By letter dated March 17, 1993, addressed to John Lomazzo, the code enforcement officer stated that "John Lomazzo Sons are being charged with failure to complete, as stipulated in conditions of approval, the cleaning up and removal of all equipment used in the mining of a gravel operation located on what is made known as Crystal Lake within the time period of five years as required by State Statute and the Zoning Regulations of the Town of Weston." (Emphasis added.) In that letter, under the subheading "Action", the code enforcement officer declared that "[n]o future development permits will be issued for work associated with the unimproved lots owned by Lomazzo Sons located on the lake until all stipulated conditions of approval have been met and approved by Weston Code Enforcement Officer and the Town Engineer. Further, any conditions imposed by Weston Conservation Commission must also be met prior to the release of this order."

The plaintiff John Lomazzo as well as the "Estate of Henry Lomazzo" appealed the cease and desist order to the zoning board of appeals. By unanimous vote that board "concluded that the Cease and Desist Order issued by the Code Enforcement Officer . . . pertains to Subdivision requirements as embodied in the Court Stipulated Judgment dated June 10, 1980 over which ZBA[sic] has no power to act." The minutes of the board reflect that immediately after the vote "[t]he Chairman announced . . . that the [a]ppeal . . . is dismissed for lack of jurisdiction . . . ." The parties agree that the action taken by the board was a dismissal for lack of jurisdiction. This court CT Page 808 will "take the case as the issues were framed by the parties." Federico v. Planning Zoning Commission, 5 Conn.

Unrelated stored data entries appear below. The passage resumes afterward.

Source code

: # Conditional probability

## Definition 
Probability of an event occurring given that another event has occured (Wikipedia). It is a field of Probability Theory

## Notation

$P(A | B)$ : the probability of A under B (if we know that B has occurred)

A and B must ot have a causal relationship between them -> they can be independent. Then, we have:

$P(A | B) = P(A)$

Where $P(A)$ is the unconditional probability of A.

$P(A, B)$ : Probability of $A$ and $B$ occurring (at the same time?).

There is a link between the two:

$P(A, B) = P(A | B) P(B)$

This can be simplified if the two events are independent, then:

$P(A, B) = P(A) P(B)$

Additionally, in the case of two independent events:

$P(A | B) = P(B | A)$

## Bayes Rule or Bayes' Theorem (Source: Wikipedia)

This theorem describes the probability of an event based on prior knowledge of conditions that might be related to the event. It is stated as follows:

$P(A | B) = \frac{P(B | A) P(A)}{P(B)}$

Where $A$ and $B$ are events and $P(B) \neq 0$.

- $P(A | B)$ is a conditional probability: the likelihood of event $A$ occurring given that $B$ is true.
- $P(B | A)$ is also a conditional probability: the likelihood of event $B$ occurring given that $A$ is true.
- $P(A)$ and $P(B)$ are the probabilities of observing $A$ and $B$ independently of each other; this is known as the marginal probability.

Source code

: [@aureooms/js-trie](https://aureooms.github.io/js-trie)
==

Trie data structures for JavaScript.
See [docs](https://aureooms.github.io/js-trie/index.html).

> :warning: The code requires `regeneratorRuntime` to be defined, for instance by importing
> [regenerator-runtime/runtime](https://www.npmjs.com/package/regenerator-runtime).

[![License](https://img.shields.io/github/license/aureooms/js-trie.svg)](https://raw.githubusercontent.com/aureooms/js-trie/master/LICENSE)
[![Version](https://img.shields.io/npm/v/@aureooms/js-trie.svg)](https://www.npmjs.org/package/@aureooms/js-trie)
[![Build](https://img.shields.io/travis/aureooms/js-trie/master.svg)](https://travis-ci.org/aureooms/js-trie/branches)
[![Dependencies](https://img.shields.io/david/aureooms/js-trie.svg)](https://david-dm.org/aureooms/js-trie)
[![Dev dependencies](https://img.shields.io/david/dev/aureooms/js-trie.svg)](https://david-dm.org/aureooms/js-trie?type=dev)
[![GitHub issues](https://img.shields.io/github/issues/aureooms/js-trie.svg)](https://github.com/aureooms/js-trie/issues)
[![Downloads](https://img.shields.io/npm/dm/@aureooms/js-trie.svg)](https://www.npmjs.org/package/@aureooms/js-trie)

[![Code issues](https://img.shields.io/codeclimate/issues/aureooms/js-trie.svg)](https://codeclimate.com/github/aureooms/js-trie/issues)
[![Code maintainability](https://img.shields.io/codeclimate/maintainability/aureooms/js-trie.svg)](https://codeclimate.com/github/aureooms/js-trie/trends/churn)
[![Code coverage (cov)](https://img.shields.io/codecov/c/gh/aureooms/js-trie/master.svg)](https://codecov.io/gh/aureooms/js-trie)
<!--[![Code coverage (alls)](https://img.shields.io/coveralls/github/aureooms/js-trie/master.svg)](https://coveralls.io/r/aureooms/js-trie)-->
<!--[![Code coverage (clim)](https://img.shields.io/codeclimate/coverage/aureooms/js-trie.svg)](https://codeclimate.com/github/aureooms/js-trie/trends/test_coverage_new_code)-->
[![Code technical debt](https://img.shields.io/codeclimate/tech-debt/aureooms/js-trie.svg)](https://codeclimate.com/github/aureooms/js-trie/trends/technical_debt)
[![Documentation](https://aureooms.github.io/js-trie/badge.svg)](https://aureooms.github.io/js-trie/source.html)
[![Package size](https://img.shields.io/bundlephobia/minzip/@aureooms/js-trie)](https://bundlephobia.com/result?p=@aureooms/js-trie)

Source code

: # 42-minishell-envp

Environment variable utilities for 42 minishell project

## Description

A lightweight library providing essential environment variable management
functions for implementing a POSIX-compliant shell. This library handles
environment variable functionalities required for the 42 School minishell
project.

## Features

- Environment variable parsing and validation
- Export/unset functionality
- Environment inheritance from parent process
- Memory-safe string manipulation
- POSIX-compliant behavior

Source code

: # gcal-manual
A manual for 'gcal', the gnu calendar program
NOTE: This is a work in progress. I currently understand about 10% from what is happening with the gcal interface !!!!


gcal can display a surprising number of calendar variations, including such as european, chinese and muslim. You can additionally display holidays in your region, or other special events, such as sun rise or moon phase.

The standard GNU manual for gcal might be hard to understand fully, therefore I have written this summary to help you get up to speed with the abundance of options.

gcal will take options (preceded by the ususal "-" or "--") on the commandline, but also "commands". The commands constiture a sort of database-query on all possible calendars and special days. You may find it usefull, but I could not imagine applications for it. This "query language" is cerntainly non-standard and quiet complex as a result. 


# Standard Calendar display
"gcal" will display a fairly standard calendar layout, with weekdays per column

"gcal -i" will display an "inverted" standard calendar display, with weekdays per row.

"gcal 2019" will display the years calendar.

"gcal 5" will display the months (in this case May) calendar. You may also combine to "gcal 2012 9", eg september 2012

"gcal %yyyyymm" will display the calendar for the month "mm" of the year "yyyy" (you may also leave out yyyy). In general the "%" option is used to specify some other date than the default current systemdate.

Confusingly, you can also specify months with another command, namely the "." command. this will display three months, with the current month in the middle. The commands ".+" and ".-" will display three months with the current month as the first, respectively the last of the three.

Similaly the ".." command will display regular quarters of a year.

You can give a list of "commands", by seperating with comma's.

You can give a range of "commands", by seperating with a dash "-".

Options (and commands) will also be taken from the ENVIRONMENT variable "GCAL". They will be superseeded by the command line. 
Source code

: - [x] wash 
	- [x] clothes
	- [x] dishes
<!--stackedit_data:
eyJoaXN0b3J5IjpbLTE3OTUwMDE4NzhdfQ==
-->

App. 509, 510n. 2, 500 A.2d 576 (1985).

II.
A.
General Statutes sec. 8-8(b) provides that "any person aggrieved by any decision of a board may take an appeal to the superior court . . . ." "`Board' means a . . . zoning board of appeals . . . ." General Statutes sec. 8-8(a)(2). The board claims that none of the plaintiffs are aggrieved. The plaintiffs who brought this appeal are John Lomazzo in his individual capacity and John Lomazzo and Patricia Santmire, executors of the estate of Henry J. Lomazzo. The evidence is, and the court finds, that the title to the property described in the cease and desist order is held by the executors of the estate of Henry J. Lomazzo, not by virtue of a devise by operation of law upon the death of their decedent; Pollard v. Zoning Board of Appeals,186 Conn. 32, 41-42, 438 A.2d 1186 (1982); but by virtue of a quit-claim deed from three other entities.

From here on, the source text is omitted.